NHL commissioner Gary Bettman speaks to reporters after meeting with team owners, Thursday, Sept. 13, 2012 in New York. The current collective bargaining agreement between the league and the players expires Saturday at midnight. (AP Photo/Mary Altaffer)


NHL Commissioner Gary Bettman threw down the gauntlet Thursday.

Emerging from a meeting of the league’s board of governors in New York, Bettman again said if there is no new collective-bargaining agreement by midnight Saturday, when the current labor deal will expire, there will be a lockout of the league’s players.

Bettman, speaking at a news conference, said the league’s board of governors unanimously voted Thursday to support his position on a lockout. He blamed the NHL Players Association for the late start to meaningful negotiations, saying the players union showed “no urgency” until late June.

Both sides appeared to be preparing for a lockout – the NHL’s third since Bettman became commissioner in 1993 – that could push back the start of the season and result in a loss of games. Eight years ago, a bitter battle over a CBA caused the cancellation of the 2004-05 season.

Pittsburgh Penguins star Sidney Crosby, one of the 283 players in New York for the NHLPA meeting, warily said, “Right now, it’s not looking great.”

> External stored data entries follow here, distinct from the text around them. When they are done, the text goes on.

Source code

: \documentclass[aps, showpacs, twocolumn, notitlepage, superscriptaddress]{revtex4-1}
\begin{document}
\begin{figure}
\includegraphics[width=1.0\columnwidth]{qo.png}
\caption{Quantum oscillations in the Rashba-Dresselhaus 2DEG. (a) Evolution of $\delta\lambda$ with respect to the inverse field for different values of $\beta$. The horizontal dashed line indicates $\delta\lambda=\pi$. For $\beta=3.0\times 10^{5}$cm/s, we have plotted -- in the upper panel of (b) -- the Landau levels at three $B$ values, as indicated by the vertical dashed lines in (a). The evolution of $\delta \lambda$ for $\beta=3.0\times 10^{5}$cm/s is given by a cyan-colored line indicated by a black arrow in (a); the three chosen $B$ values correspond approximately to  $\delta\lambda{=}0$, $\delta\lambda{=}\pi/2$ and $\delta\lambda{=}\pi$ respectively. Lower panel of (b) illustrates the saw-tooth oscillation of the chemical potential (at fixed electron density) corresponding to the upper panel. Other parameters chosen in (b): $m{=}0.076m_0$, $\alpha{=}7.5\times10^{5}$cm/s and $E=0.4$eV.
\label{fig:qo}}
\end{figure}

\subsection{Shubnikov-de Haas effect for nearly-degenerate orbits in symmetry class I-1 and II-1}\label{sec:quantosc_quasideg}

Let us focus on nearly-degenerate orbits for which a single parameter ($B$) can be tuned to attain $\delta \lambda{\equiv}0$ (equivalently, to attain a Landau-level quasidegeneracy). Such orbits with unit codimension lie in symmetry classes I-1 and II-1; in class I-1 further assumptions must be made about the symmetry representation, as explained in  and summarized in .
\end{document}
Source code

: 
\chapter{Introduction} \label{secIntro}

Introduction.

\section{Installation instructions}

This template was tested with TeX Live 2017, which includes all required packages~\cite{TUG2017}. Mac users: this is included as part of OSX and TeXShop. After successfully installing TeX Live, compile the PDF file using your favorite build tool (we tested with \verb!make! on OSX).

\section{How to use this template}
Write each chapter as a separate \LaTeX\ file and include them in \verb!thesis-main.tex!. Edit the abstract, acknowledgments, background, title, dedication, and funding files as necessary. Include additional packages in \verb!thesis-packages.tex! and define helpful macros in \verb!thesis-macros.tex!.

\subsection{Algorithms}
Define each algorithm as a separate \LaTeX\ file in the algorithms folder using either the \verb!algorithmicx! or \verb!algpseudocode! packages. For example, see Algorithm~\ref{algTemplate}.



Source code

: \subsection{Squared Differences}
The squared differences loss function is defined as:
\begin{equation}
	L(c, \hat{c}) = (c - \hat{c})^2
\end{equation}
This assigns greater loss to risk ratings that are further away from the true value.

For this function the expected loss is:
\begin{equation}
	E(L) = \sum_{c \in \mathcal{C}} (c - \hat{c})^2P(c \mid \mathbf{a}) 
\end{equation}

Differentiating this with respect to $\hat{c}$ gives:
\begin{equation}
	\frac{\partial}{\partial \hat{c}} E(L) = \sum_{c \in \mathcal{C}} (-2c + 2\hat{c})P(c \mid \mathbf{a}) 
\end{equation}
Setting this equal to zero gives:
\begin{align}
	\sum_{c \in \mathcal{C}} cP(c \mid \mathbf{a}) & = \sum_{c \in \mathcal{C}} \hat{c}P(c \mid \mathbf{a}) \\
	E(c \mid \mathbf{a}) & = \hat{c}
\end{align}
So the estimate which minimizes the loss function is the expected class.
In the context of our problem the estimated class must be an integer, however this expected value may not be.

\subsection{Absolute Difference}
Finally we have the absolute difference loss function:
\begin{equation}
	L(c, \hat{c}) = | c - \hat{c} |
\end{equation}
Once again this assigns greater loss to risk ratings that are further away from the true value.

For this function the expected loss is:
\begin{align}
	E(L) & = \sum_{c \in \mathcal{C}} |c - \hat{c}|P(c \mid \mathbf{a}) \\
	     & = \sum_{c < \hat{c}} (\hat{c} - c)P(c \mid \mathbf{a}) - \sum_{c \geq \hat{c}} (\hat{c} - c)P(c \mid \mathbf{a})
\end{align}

NHLPA executive director Donald Fehr, flanked by Crosby and other players at his news conference, said he remained hopeful the sides could bridge the gap, adding, “Tonight would be nice.”

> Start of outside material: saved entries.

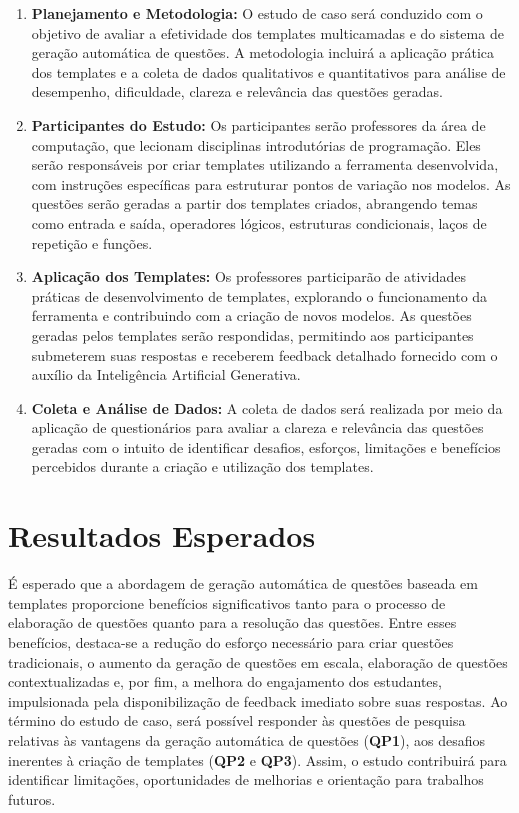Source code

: \begin{enumerate}[label=\textbf{\alph*)}]
    \item \textbf{Planejamento e Metodologia:}  
    O estudo de caso será conduzido com o objetivo de avaliar a efetividade dos templates multicamadas e do sistema de geração automática de questões. A metodologia incluirá a aplicação prática dos templates e a coleta de dados qualitativos e quantitativos para análise de desempenho, dificuldade, clareza e relevância das questões geradas. 

    \item \textbf{Participantes do Estudo:}  
    Os participantes serão professores da área de computação, que lecionam disciplinas introdutórias de programação. Eles serão responsáveis por criar templates utilizando a ferramenta desenvolvida, com instruções específicas para estruturar pontos de variação nos modelos. As questões serão geradas a partir dos templates criados, abrangendo temas como entrada e saída, operadores lógicos, estruturas condicionais, laços de repetição e funções.

    \item \textbf{Aplicação dos Templates:}  
    Os professores participarão de atividades práticas de desenvolvimento de templates, explorando o funcionamento da ferramenta e contribuindo com a criação de novos modelos. As questões geradas pelos templates serão respondidas, permitindo aos participantes submeterem suas respostas e receberem feedback detalhado fornecido com o auxílio da Inteligência Artificial Generativa.

    \item \textbf{Coleta e Análise de Dados:}  A coleta de dados será realizada por meio da aplicação de questionários para avaliar a clareza e relevância das questões geradas com o intuito de identificar desafios, esforços, limitações e benefícios percebidos durante a criação e utilização dos templates. 
\end{enumerate}
    


\section{Resultados Esperados}

É esperado que a abordagem de geração automática de questões baseada em templates  proporcione benefícios significativos tanto para o processo de elaboração de questões quanto para a resolução das questões. Entre esses benefícios,  destaca-se a redução do esforço necessário para criar questões tradicionais, o aumento da geração de questões em escala, elaboração de questões contextualizadas e, por fim, a melhora do engajamento dos estudantes, impulsionada pela disponibilização de feedback imediato sobre suas respostas. Ao término do estudo de caso, será possível responder às questões de pesquisa relativas às vantagens da geração automática de questões (\textbf{QP1}), aos desafios inerentes à criação de templates (\textbf{QP2} e \textbf{QP3}). Assim, o estudo contribuirá para identificar limitações, oportunidades de melhorias e orientação para trabalhos futuros.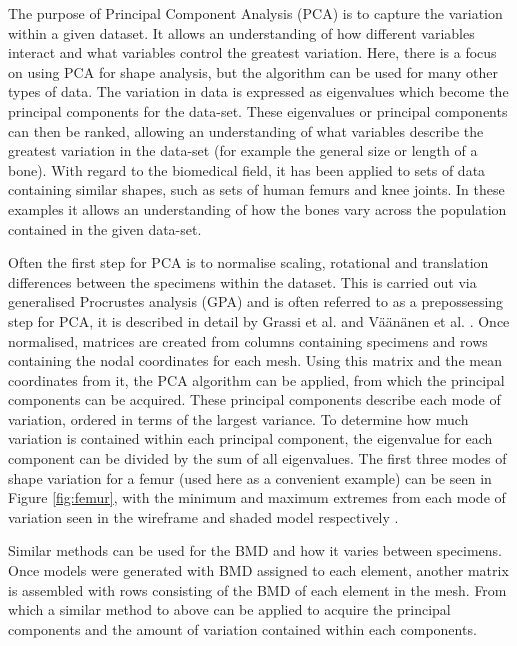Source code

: The purpose of Principal Component Analysis (PCA) is to capture the variation within a given dataset.
It allows an understanding of how different variables interact and what variables control the greatest variation.
Here, there is a focus on using PCA for shape analysis, but the algorithm can be used for many other types of data.
The variation in data is expressed as eigenvalues which become the principal components for the data-set.
These eigenvalues or principal components can then be ranked, allowing an understanding of what variables describe the greatest variation in the data-set (for example the general size or length of a bone).
With regard to the biomedical field, it has been applied to sets of data containing similar shapes, such as sets of human femurs and knee joints.
In these examples it allows an understanding of how the bones vary across the population contained in the given data-set.


Often the first step for PCA is to normalise scaling, rotational and
translation differences between the specimens within the dataset. This
is carried out via generalised Procrustes analysis (GPA) and is often
referred to as a prepossessing step for PCA, it is described in detail
by Grassi et al. \cite{Grassi2014} and V{\"a}{\"a}n{\"a}nen et al. \cite{Vaananen2015}.
Once normalised, matrices are created from columns containing specimens and rows
containing the nodal coordinates for each mesh. Using this matrix and
the mean coordinates from it, the PCA algorithm can be applied, from
which the principal components can be acquired. These principal
components describe each mode of variation, ordered in terms of the
largest variance. To determine how much variation is contained within
each principal component, the eigenvalue for each component can be
divided by the sum of all eigenvalues. The first three modes of shape
variation for a femur (used here as a convenient example) can be seen in Figure \ref{fig:femur}, with the
minimum and
maximum extremes from each mode of variation seen in the wireframe and
shaded model respectively \cite{Grassi2014}.

Similar methods can be used for the BMD and how it varies between
specimens. Once models were generated with BMD assigned to each element,
another matrix is assembled with rows consisting of the BMD of each
element in the mesh. From which a similar method to above can be applied
to acquire the principal components and the amount of variation
contained within each components.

Fehr later said a lockout always should be a “last resort” but seemingly was a “first resort” in the NHL, which has left the players frustrated.

“No athlete likes to lose games. If they are willing to, there must be some powerful reasons,” he said.

The yearly division of hockey-related revenue (HRR) continues to be the most divisive issue.

“We believe as a league, we are paying out too much money,” Bettman said Thursday.

The players were receiving 57percent of HRR, a figure that escalated from 54 percent in 2005-06. The NHL’s initial CBA proposal in July was for a cutback to 43 percent.

The NHL’s offer caused indignation from the union, but Bettman retorted Thursday, “If you think 43 percent is unfair, remember we have been getting 43 percent to operate the league and pay all the expenses.”

Bettman said the six-year CBA being proposed by the league would reduce player salaries by roughly 9 percent the first year, then 7 percent and 4 percent the next two years. He claimed it was not a salary rollback but would be covered by the yearly escrow paid by the players.

“Even a brief lockout will cost more in terms of lost salary wages than what we’re proposing to do … to make a deal that we think we need to make,” Bettman said.

The union has proposed a five-year CBA with small salary increases.

Fehr noted the league received a 24 percent rollback in salaries in 2005, when a hard salary cap was established. He said the owners now are out to “see what else they can get.”

The league also is seeking a reduction of contract lengths to five years, an end to salary arbitration and beginning unrestricted free agency after 10 years of service instead of the current seven years.

As Fehr put it, “Less money, fewer rights.”

Fehr said the players are seeking more extensive revenue sharing to help financially distressed teams, but he said the league’s apparent unwillingness to discuss such an expansion was “significantly disappointing.”

Bettman said he feels “terrible” about the possibility of another lockout, saying, “No one wants to make a deal more than I do.” Fehr said much the same, but the gap between the sides appears wide with little time left.

While the meetings were being held Thursday in New York, Carolina Hurricanes forward Jiri Tlusty and other teammates skated at Raleigh Center Ice.

“It’s a sad story right now, but we have to get the deal done and it has to be worth it for both sides,” Tlusty said.